*EXCERPTED DATA:*
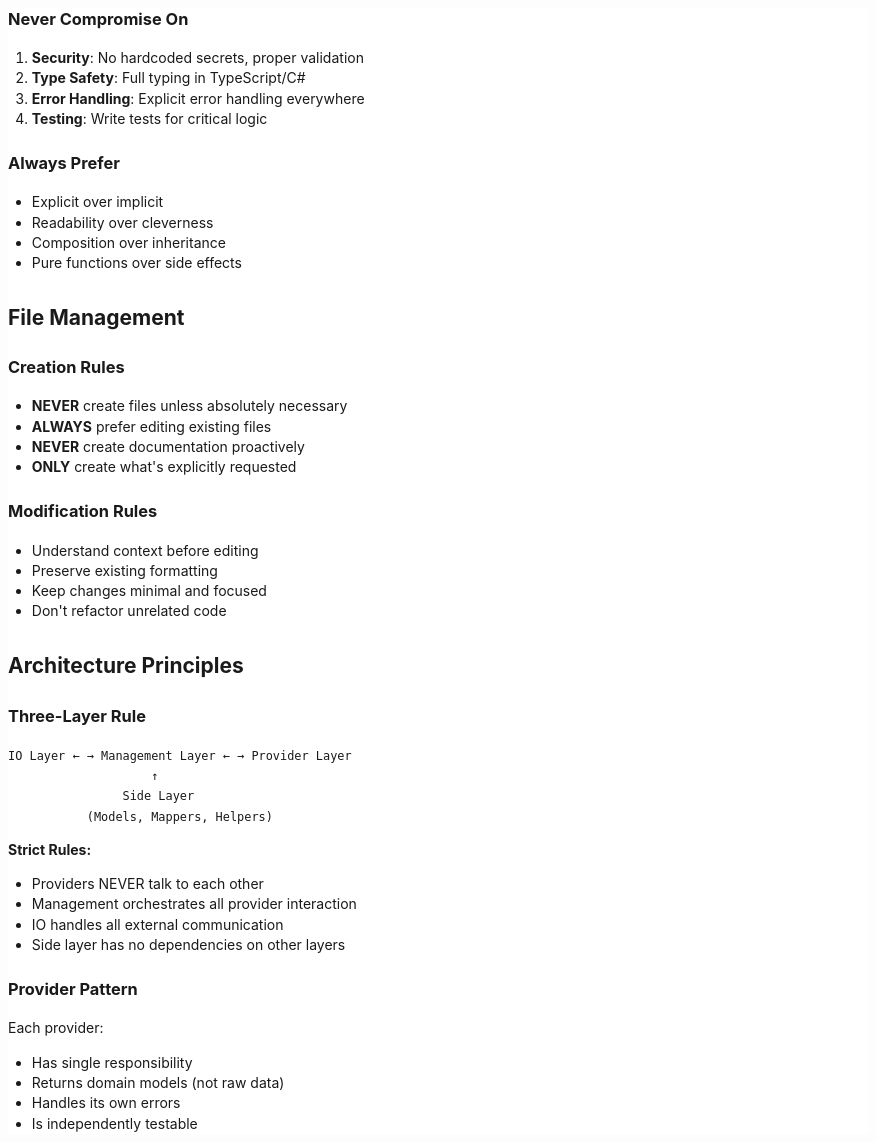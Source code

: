 ### Never Compromise On
1. **Security**: No hardcoded secrets, proper validation
2. **Type Safety**: Full typing in TypeScript/C#
3. **Error Handling**: Explicit error handling everywhere
4. **Testing**: Write tests for critical logic

### Always Prefer
- Explicit over implicit
- Readability over cleverness
- Composition over inheritance
- Pure functions over side effects

## File Management

### Creation Rules
- **NEVER** create files unless absolutely necessary
- **ALWAYS** prefer editing existing files
- **NEVER** create documentation proactively
- **ONLY** create what's explicitly requested

### Modification Rules
- Understand context before editing
- Preserve existing formatting
- Keep changes minimal and focused
- Don't refactor unrelated code

## Architecture Principles

### Three-Layer Rule
```
IO Layer ← → Management Layer ← → Provider Layer
                    ↑
                Side Layer
           (Models, Mappers, Helpers)
```

**Strict Rules:**
- Providers NEVER talk to each other
- Management orchestrates all provider interaction
- IO handles all external communication
- Side layer has no dependencies on other layers

### Provider Pattern
Each provider:
- Has single responsibility
- Returns domain models (not raw data)
- Handles its own errors
- Is independently testable
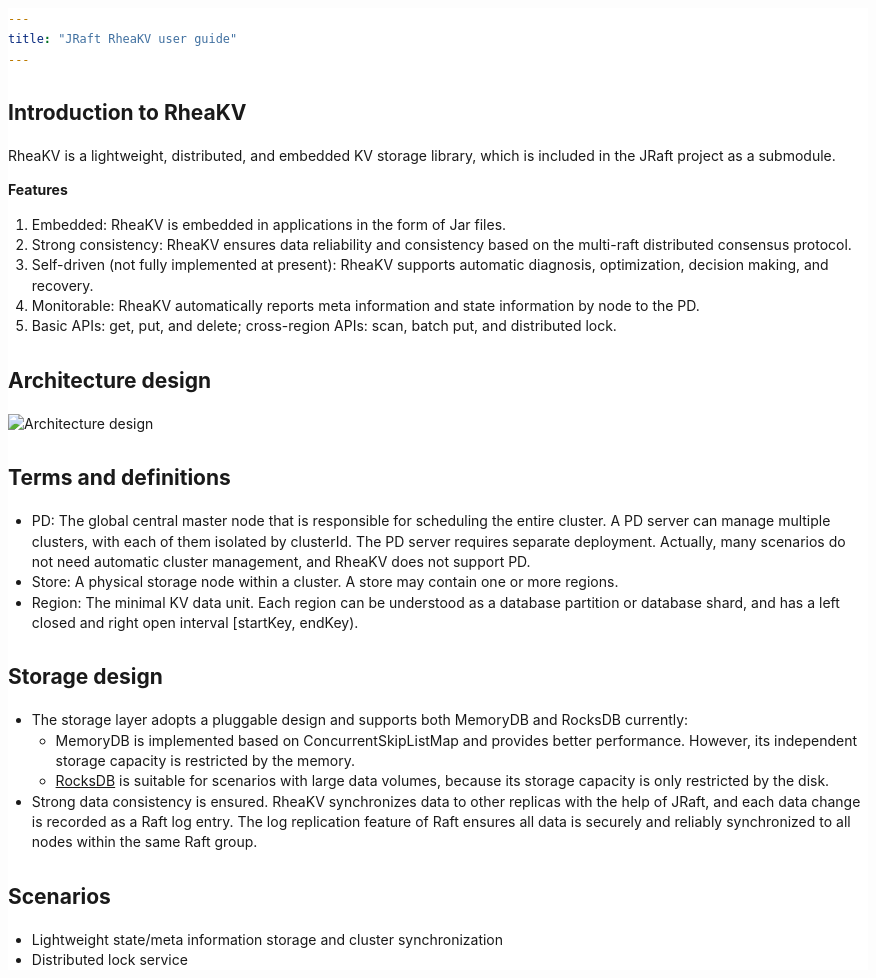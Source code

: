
 ```yaml
---
title: "JRaft RheaKV user guide"
---
```


## Introduction to RheaKV

RheaKV is a lightweight, distributed, and embedded KV storage library, which is included in the JRaft project as a submodule.

**Features**

1. Embedded: RheaKV is embedded in applications in the form of Jar files.
2. Strong consistency: RheaKV ensures data reliability and consistency based on the multi-raft distributed consensus protocol.
3. Self-driven (not fully implemented at present): RheaKV supports automatic diagnosis, optimization, decision making, and recovery.
4. Monitorable: RheaKV automatically reports meta information and state information by node to the PD.
5. Basic APIs: get, put, and delete; cross-region APIs: scan, batch put, and distributed lock.

## Architecture design

![Architecture design](https://gw.alipayobjects.com/mdn/rms_da499f/afts/img/A*6K1mTq0z-TkAAAAAAAAAAABjARQnAQ)

## Terms and definitions

* PD: The global central master node that is responsible for scheduling the entire cluster. A PD server can manage multiple clusters, with each of them isolated by clusterId. The PD server requires separate deployment. Actually, many scenarios do not need automatic cluster management, and RheaKV does not support PD.
* Store: A physical storage node within a cluster. A store may contain one or more regions.
* Region: The minimal KV data unit. Each region can be understood as a database partition or database shard, and has a left closed and right open interval [startKey, endKey).

## Storage design

* The storage layer adopts a pluggable design and supports both MemoryDB and RocksDB currently:
   * MemoryDB is implemented based on ConcurrentSkipListMap and provides better performance. However, its independent storage capacity is restricted by the memory.
   * [RocksDB](https://github.com/facebook/rocksdb) is suitable for scenarios with large data volumes, because its storage capacity is only restricted by the disk.
* Strong data consistency is ensured. RheaKV synchronizes data to other replicas with the help of JRaft, and each data change is recorded as a Raft log entry. The log replication feature of Raft ensures all data is securely and reliably synchronized to all nodes within the same Raft group.

## Scenarios

* Lightweight state/meta information storage and cluster synchronization
* Distributed lock service
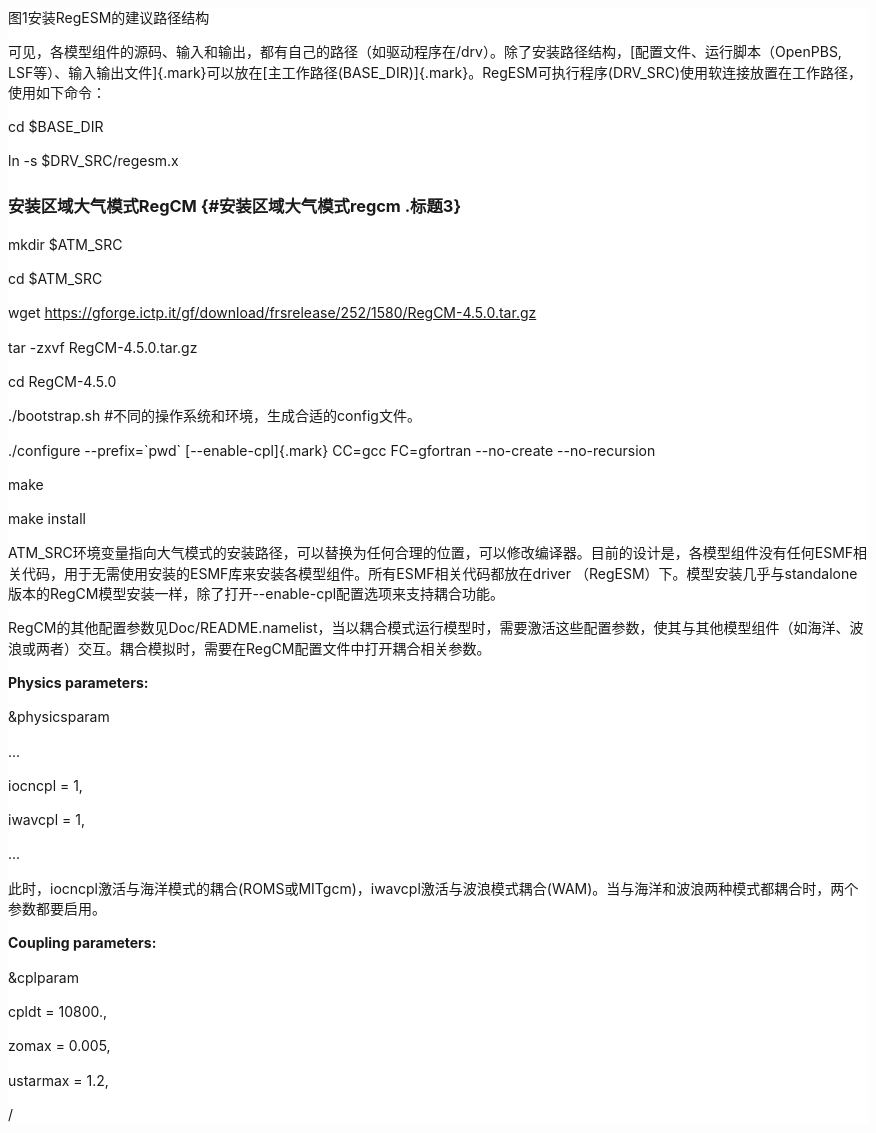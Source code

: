 图1安装RegESM的建议路径结构

可见，各模型组件的源码、输入和输出，都有自己的路径（如驱动程序在/drv）。除了安装路径结构，[配置文件、运行脚本（OpenPBS,
LSF等）、输入输出文件]{.mark}可以放在[主工作路径(BASE_DIR)]{.mark}。RegESM可执行程序(DRV_SRC)使用软连接放置在工作路径，使用如下命令：

cd \$BASE_DIR

ln -s \$DRV_SRC/regesm.x

### 安装区域大气模式RegCM {#安装区域大气模式regcm .标题3}

mkdir \$ATM_SRC

cd \$ATM_SRC

wget
https://gforge.ictp.it/gf/download/frsrelease/252/1580/RegCM-4.5.0.tar.gz

tar -zxvf RegCM-4.5.0.tar.gz

cd RegCM-4.5.0

./bootstrap.sh #不同的操作系统和环境，生成合适的config文件。

./configure \--prefix=\`pwd\` [\--enable-cpl]{.mark} CC=gcc FC=gfortran
\--no-create \--no-recursion

make

make install

ATM_SRC环境变量指向大气模式的安装路径，可以替换为任何合理的位置，可以修改编译器。目前的设计是，各模型组件没有任何ESMF相关代码，用于无需使用安装的ESMF库来安装各模型组件。所有ESMF相关代码都放在driver
（RegESM）下。模型安装几乎与standalone版本的RegCM模型安装一样，除了打开\--enable-cpl配置选项来支持耦合功能。

RegCM的其他配置参数见Doc/README.namelist，当以耦合模式运行模型时，需要激活这些配置参数，使其与其他模型组件（如海洋、波浪或两者）交互。耦合模拟时，需要在RegCM配置文件中打开耦合相关参数。

**Physics parameters:**

&physicsparam

\...

iocncpl = 1,

iwavcpl = 1,

\...

此时，iocncpl激活与海洋模式的耦合(ROMS或MITgcm)，iwavcpl激活与波浪模式耦合(WAM)。当与海洋和波浪两种模式都耦合时，两个参数都要启用。

**Coupling parameters:**

&cplparam

cpldt = 10800.,

zomax = 0.005,

ustarmax = 1.2,

/

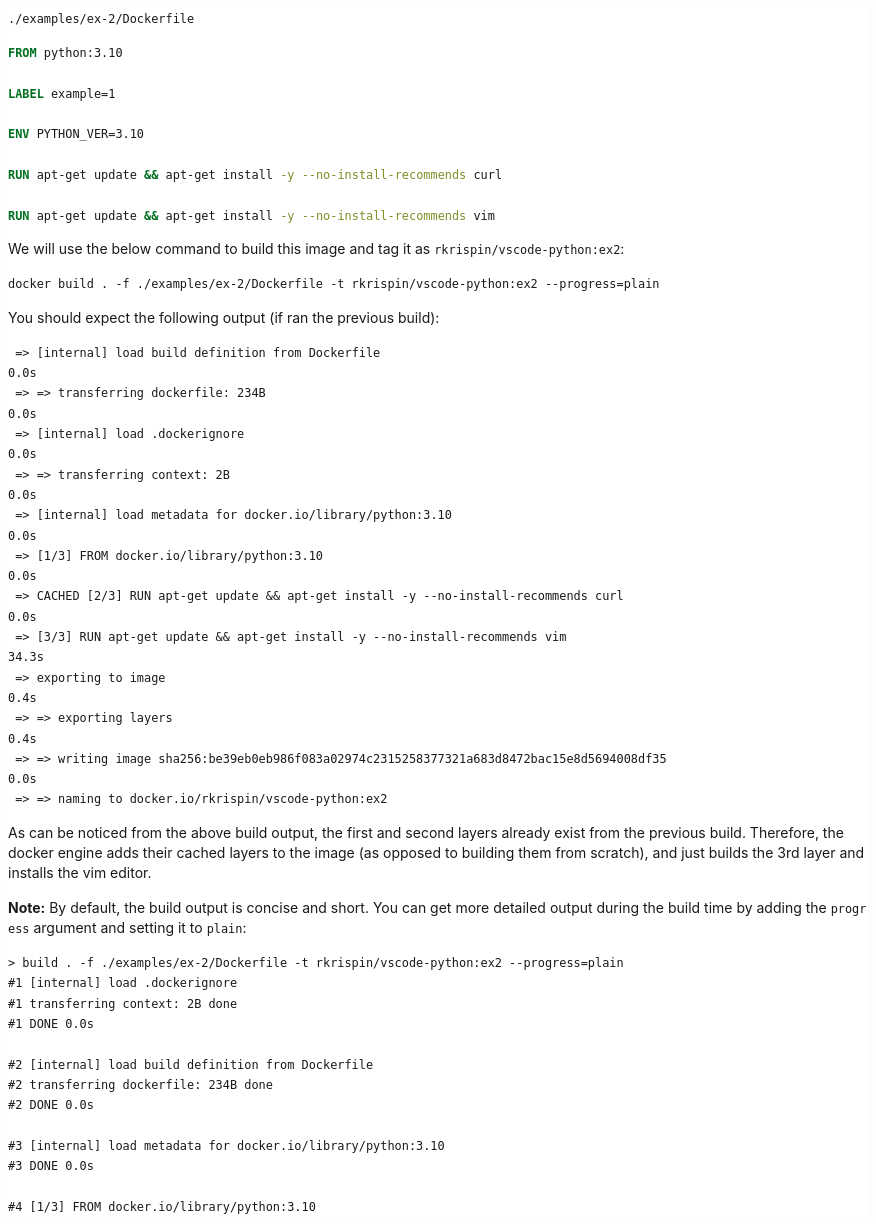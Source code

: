 `./examples/ex-2/Dockerfile`
``` Dockerfile
FROM python:3.10

LABEL example=1

ENV PYTHON_VER=3.10

RUN apt-get update && apt-get install -y --no-install-recommends curl

RUN apt-get update && apt-get install -y --no-install-recommends vim
```

We will use the below command to build this image and tag it as `rkrispin/vscode-python:ex2`:

``` shell
docker build . -f ./examples/ex-2/Dockerfile -t rkrispin/vscode-python:ex2 --progress=plain
```
You should expect the following output (if ran the previous build):

``` shell
 => [internal] load build definition from Dockerfile                                                                                                                                     0.0s
 => => transferring dockerfile: 234B                                                                                                                                                     0.0s
 => [internal] load .dockerignore                                                                                                                                                        0.0s
 => => transferring context: 2B                                                                                                                                                          0.0s
 => [internal] load metadata for docker.io/library/python:3.10                                                                                                                           0.0s
 => [1/3] FROM docker.io/library/python:3.10                                                                                                                                             0.0s
 => CACHED [2/3] RUN apt-get update && apt-get install -y --no-install-recommends curl                                                                                                   0.0s
 => [3/3] RUN apt-get update && apt-get install -y --no-install-recommends vim                                                                                                          34.3s
 => exporting to image                                                                                                                                                                   0.4s 
 => => exporting layers                                                                                                                                                                  0.4s 
 => => writing image sha256:be39eb0eb986f083a02974c2315258377321a683d8472bac15e8d5694008df35                                                                                             0.0s 
 => => naming to docker.io/rkrispin/vscode-python:ex2   
 ```


As can be noticed from the above build output, the first and second layers already exist from the previous build. Therefore, the docker engine adds their cached layers to the image (as opposed to building them from scratch), and just builds the 3rd layer and installs the vim editor.

**Note:** By default, the build output is concise and short. You can get more detailed output during the build time by adding the `progress` argument and setting it to `plain`:

``` shell
> build . -f ./examples/ex-2/Dockerfile -t rkrispin/vscode-python:ex2 --progress=plain
#1 [internal] load .dockerignore
#1 transferring context: 2B done
#1 DONE 0.0s

#2 [internal] load build definition from Dockerfile
#2 transferring dockerfile: 234B done
#2 DONE 0.0s

#3 [internal] load metadata for docker.io/library/python:3.10
#3 DONE 0.0s

#4 [1/3] FROM docker.io/library/python:3.10
```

*WORK ITEM:* Filter the entries above down to the lines that contain "parameters".

*SOLUTION FOR THIS PROBLEM:*
**Physics parameters:**
**Coupling parameters:**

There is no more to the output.